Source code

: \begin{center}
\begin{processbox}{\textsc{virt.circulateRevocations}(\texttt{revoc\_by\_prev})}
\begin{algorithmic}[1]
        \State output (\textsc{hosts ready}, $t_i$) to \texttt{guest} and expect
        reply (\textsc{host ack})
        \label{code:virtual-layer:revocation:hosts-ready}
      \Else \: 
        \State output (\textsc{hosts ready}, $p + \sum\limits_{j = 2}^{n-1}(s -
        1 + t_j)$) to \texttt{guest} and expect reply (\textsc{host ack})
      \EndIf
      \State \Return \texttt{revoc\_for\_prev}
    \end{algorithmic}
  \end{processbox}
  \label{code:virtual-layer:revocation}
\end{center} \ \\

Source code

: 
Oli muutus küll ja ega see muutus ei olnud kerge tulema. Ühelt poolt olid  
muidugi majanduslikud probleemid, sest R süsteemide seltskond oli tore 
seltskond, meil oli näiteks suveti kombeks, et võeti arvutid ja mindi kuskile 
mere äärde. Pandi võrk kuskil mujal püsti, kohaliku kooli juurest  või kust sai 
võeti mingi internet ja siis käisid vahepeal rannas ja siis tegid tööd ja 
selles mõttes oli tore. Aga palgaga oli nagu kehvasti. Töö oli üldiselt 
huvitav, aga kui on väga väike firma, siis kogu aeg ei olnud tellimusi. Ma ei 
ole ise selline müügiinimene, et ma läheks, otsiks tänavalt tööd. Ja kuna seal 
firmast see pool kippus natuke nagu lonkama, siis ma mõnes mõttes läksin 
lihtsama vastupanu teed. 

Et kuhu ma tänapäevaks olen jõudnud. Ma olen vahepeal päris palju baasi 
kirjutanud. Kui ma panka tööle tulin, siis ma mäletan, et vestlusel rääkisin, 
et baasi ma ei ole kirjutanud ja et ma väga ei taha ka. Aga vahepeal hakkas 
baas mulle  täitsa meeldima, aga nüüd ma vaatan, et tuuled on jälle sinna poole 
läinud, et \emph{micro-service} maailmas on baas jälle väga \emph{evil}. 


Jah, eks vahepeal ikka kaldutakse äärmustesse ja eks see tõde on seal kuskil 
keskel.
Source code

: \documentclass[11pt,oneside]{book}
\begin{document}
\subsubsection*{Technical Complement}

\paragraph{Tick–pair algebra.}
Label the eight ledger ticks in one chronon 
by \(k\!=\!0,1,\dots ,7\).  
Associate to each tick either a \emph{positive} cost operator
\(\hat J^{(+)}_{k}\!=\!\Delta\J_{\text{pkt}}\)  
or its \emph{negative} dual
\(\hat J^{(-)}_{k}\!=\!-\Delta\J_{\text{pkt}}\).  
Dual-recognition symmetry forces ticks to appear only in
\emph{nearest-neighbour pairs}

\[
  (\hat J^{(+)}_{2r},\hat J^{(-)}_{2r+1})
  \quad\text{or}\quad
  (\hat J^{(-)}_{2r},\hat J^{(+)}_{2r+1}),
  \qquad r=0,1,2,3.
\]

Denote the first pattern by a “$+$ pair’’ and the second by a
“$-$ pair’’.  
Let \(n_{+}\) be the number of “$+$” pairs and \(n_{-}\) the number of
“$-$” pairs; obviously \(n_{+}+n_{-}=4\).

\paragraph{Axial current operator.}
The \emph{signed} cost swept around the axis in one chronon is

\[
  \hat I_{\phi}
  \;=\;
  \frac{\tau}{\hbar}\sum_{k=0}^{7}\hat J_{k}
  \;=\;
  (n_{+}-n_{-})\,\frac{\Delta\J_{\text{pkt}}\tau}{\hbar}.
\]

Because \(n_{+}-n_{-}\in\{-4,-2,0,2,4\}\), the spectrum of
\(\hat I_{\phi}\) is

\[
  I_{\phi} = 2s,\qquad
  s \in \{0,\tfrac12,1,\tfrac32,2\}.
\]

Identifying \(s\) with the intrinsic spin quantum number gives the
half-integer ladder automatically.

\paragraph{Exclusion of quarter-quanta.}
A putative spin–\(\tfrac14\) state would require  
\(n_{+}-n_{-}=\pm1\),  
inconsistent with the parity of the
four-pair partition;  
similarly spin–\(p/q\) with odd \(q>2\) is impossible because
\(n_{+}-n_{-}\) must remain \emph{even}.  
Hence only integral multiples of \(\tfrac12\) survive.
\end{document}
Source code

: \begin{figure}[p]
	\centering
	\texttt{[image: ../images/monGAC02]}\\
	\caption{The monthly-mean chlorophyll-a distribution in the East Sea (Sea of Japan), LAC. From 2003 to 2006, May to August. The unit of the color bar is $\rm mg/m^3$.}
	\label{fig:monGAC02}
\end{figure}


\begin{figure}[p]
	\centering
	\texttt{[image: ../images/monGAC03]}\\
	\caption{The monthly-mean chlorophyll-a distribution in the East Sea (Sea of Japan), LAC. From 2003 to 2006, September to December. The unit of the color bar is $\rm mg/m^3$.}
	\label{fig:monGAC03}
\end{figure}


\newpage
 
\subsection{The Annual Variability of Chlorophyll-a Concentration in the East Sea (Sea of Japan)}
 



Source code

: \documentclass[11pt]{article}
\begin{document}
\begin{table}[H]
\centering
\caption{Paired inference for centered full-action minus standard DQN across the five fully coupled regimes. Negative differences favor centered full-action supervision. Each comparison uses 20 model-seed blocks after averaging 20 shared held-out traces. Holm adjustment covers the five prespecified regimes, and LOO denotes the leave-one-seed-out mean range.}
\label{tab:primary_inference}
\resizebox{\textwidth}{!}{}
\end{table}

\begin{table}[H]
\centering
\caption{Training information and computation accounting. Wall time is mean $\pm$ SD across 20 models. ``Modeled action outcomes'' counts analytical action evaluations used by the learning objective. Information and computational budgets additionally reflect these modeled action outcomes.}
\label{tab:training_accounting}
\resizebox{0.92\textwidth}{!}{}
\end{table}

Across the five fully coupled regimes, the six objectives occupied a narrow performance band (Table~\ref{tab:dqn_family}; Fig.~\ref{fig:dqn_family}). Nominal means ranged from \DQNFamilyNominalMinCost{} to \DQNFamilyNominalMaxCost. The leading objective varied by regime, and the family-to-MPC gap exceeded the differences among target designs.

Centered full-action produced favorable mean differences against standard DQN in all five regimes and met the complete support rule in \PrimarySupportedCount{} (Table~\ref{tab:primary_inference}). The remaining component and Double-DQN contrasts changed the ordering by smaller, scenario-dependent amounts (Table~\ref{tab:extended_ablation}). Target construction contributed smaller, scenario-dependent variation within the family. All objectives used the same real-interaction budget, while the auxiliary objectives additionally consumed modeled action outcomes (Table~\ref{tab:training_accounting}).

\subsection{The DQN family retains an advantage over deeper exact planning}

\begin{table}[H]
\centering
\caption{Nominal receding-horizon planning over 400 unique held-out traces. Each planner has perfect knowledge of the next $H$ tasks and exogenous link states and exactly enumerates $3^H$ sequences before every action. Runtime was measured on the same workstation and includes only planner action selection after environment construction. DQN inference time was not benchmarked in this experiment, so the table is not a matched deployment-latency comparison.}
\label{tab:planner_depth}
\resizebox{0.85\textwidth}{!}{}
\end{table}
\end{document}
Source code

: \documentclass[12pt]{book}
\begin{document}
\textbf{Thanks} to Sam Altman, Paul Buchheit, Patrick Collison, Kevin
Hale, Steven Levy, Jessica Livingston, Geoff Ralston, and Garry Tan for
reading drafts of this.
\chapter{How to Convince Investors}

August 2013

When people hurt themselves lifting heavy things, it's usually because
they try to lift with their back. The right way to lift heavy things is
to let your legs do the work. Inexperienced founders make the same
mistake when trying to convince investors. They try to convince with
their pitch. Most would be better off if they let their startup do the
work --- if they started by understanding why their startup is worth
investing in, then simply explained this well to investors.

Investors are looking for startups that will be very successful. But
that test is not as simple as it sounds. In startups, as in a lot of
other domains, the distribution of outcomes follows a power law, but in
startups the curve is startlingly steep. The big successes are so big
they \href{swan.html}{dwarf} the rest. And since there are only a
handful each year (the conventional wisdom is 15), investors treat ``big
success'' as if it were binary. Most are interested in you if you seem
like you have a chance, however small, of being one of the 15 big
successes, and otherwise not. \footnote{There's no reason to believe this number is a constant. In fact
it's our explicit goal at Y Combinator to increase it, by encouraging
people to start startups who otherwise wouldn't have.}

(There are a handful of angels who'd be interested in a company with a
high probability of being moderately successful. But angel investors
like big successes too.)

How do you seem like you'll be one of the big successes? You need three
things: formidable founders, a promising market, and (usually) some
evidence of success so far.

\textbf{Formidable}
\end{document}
######
▸ DESCRIPTION OF THE TASK
Within the material above, output exactly the lines from the one with "the spectrum of" through the one with "half-integer ladder automatically.", end lines included, and nothing besides.

▸ SOLUTION TO THE EXERCISE
Because \(n_{+}-n_{-}\in\{-4,-2,0,2,4\}\), the spectrum of
\(\hat I_{\phi}\) is

\[
  I_{\phi} = 2s,\qquad
  s \in \{0,\tfrac12,1,\tfrac32,2\}.
\]

Identifying \(s\) with the intrinsic spin quantum number gives the
half-integer ladder automatically.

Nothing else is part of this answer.